| Títol |
Query expansion for mixed-script information
retrieval |
| Ponent |
Parth Gupta
|
| Lloc |
Omega-S208 Campus Nord - UPC |
| Dia |
Dimarts 8 de setembre de 2015 |
| Horari |
12:30h - Presentació |
| Abstract |
For many languages that use non-Roman based indigenous scripts
(e.g., Arabic, Greek and Indic languages) one can often find a
large amount of user generated transliterated content on the Web
in the Roman script. Such content creates a monolingual or
multi-lingual space with more than one script which is referred
as the Mixed-Script space. IR in the mixed-script space is
challenging because queries written in either the native or the
Roman script need to be matched to the documents written in both
the scripts. Moreover, transliterated content features extensive
spelling variations. In this talk, the concept of Mixed-Script
IR will be introduced and through analysis of the query logs of
Bing search engine, we estimate the prevalence and thereby
establish the importance of this problem. The talk will also
cover a deep-learning based principled solution to the term
modelling challenge where the Mixed-Script terms are modelled
jointly through deep-autoencoder.
|
| Bio |
Parth Gupta (http://www.dsic.upv.es/~pgupta/)
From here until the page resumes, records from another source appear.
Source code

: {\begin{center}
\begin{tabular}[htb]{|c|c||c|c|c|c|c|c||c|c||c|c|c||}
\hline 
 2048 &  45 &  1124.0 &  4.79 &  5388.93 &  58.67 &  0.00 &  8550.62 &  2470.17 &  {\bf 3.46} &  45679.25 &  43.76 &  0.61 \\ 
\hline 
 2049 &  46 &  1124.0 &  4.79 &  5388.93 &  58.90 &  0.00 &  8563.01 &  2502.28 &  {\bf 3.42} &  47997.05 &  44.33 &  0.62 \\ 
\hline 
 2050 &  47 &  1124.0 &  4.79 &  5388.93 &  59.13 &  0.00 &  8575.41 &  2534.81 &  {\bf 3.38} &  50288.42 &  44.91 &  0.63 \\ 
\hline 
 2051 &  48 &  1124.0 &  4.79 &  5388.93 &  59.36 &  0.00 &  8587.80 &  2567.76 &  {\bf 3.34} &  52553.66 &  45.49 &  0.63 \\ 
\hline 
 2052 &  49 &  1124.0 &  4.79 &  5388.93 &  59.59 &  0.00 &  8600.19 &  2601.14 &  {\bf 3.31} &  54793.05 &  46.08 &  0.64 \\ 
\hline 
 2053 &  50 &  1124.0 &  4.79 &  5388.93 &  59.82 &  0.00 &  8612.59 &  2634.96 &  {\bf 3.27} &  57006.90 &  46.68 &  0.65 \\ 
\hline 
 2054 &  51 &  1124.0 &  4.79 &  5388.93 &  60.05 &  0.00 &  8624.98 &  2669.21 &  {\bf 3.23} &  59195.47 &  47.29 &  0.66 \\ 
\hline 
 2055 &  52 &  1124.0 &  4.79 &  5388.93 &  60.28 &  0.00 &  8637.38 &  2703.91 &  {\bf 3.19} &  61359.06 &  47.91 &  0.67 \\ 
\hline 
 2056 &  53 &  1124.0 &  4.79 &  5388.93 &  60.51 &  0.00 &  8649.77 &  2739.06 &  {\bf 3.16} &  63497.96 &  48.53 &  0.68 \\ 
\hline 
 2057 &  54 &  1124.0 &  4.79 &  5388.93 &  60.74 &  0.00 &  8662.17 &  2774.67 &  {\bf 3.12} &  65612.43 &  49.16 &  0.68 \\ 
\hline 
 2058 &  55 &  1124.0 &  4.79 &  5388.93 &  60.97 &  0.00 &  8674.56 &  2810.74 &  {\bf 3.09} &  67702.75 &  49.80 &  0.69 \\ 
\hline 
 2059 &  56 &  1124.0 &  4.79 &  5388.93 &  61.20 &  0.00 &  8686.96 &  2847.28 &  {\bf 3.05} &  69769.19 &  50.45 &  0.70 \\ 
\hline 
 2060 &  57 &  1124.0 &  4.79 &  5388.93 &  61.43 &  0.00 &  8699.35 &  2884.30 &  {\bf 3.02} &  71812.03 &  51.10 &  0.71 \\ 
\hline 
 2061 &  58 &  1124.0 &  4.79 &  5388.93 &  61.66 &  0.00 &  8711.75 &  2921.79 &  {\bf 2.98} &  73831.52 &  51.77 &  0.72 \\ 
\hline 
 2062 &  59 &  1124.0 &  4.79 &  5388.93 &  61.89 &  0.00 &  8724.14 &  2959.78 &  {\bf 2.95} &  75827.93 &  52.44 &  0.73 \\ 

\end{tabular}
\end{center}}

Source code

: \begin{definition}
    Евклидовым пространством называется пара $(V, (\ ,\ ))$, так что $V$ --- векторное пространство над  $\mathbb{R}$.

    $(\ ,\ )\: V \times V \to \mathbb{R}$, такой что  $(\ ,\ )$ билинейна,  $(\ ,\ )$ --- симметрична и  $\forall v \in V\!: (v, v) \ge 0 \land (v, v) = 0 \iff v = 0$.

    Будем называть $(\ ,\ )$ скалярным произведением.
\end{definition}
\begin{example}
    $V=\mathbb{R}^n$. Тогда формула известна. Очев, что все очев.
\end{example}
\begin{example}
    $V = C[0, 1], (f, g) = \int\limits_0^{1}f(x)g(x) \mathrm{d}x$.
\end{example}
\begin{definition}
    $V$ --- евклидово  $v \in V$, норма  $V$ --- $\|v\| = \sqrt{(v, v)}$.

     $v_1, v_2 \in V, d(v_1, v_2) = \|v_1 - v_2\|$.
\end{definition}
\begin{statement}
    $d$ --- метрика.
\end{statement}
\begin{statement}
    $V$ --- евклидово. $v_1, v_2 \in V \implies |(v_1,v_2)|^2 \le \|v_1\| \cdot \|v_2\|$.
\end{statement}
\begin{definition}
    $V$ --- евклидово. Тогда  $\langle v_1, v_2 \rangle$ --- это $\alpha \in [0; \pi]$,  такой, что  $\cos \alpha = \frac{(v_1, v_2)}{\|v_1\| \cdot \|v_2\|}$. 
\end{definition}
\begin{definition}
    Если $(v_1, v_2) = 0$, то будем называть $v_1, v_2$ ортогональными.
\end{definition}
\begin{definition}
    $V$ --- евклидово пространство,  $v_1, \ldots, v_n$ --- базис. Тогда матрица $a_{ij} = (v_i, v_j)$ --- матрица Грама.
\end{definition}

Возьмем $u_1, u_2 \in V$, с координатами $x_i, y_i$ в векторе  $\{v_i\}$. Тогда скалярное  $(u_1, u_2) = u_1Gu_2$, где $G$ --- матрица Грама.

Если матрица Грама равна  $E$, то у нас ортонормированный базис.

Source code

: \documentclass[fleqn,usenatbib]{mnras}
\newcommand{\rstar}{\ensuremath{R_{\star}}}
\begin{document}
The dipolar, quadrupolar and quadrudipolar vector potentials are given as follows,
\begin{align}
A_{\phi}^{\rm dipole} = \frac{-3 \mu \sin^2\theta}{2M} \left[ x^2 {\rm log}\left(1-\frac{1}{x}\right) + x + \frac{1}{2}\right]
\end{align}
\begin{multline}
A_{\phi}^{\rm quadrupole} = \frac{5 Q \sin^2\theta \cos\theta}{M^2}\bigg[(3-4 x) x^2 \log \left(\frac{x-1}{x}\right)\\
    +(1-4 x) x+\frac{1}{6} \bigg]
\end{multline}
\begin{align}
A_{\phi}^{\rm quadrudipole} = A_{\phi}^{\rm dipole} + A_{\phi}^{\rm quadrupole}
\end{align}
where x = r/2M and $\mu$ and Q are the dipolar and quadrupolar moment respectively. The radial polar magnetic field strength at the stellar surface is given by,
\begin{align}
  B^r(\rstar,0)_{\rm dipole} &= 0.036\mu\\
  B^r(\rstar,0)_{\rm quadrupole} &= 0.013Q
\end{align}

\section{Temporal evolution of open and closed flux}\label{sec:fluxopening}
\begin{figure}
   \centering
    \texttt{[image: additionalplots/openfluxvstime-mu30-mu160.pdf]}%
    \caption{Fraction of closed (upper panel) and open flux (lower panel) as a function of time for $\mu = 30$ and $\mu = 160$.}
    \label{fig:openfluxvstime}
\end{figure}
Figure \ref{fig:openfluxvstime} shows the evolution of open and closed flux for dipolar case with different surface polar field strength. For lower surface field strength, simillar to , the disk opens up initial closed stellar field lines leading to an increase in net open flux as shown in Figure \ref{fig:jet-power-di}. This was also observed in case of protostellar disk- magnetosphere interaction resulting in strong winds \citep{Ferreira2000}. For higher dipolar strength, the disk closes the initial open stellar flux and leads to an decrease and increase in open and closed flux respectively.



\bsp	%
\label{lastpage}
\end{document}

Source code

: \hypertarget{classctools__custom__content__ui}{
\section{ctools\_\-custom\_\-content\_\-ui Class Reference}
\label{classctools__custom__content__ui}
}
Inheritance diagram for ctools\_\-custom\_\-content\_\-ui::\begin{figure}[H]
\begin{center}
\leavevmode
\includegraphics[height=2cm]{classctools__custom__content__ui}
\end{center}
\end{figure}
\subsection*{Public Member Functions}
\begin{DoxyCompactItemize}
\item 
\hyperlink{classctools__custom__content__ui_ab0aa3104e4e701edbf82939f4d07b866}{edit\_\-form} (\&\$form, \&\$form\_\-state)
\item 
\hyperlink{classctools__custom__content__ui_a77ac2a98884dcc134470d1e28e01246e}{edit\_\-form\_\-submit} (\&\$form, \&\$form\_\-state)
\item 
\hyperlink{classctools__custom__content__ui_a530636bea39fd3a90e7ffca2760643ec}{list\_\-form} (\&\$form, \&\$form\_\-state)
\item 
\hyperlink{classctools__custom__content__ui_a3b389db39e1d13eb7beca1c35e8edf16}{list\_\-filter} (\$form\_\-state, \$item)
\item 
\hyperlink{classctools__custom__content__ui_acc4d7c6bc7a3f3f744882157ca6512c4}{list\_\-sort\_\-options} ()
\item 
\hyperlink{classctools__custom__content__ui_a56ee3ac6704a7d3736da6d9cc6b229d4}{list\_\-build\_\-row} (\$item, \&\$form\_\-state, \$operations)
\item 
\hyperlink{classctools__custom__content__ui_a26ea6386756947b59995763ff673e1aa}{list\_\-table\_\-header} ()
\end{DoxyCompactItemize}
is a PhD student at Technical University of Valencia (UPV),
Spain and a researcher at PRHLT Research Center. His research
area is at the intersection of Information Retrieval, Natural
Language Processing and Machine Learning. Most recently he is
working on Deep Learning architecture to learn abstract
representation of text and terms across the languages and
scripts. Deep Autoencoder based approach proposed in his PhD
work won the Transliterated Search shared task at FIRE 2013
organised by Microsoft Research. Currently, he is an Applied
Scientist Intern at Microsoft Bing working with query
formulation team in London. He has published in reputed
conferences and journals such as SIGIR, COLING, ECIR,
Knowledge-Based Systems, Neurocomputing. In the past, he has
worked at FBK Research Center (Trento, Italy), Institute of
Infocomm Research (Singapore) and Microsoft Research (India) as
Research Intern. He is also associated with the open-source
search engine library - Xapian, where he contributed the
learning-to-rank module as a Google Summer of Code student (GSoC
2011) and later as a mentor (GSoC 2012,2014). |